DATA FOR ANALYSIS:

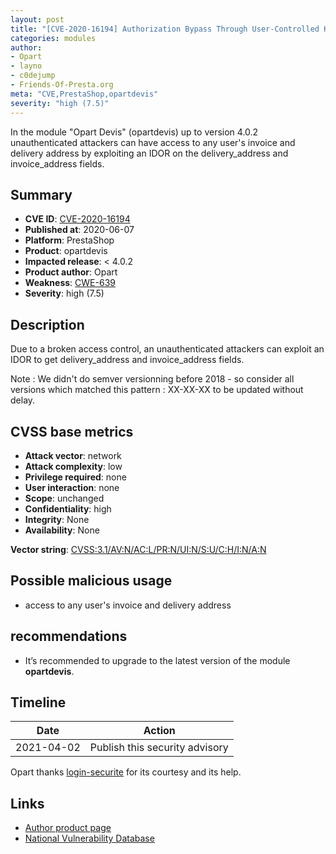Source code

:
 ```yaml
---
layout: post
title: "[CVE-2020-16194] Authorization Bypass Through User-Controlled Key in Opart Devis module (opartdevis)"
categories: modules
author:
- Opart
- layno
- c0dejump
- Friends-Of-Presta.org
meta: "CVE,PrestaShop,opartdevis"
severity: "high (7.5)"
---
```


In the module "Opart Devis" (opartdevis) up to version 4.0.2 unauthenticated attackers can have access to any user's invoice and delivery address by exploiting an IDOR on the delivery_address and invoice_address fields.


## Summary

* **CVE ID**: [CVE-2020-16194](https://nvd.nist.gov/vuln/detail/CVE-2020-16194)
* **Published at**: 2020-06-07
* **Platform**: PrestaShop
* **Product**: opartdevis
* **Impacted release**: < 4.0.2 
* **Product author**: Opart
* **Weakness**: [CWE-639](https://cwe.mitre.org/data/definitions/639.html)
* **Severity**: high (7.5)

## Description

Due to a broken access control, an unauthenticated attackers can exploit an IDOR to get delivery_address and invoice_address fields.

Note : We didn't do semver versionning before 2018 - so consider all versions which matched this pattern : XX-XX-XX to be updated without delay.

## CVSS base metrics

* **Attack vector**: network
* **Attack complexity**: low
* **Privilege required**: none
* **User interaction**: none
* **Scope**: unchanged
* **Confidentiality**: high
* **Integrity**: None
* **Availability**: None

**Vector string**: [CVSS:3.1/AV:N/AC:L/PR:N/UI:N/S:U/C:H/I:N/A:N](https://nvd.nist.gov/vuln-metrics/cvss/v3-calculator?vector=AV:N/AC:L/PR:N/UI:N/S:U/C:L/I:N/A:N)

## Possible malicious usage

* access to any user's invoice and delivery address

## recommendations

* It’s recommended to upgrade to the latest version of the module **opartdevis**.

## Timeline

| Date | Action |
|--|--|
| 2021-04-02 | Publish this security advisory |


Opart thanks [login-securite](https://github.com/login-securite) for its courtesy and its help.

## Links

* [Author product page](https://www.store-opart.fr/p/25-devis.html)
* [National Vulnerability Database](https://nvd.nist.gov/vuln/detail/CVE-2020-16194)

WHAT TO PRODUCE:
Scan the material above for lines holding the string "fields" and copy those lines.

REPLY TO THE EXERCISE:
In the module "Opart Devis" (opartdevis) up to version 4.0.2 unauthenticated attackers can have access to any user's invoice and delivery address by exploiting an IDOR on the delivery_address and invoice_address fields.
Due to a broken access control, an unauthenticated attackers can exploit an IDOR to get delivery_address and invoice_address fields.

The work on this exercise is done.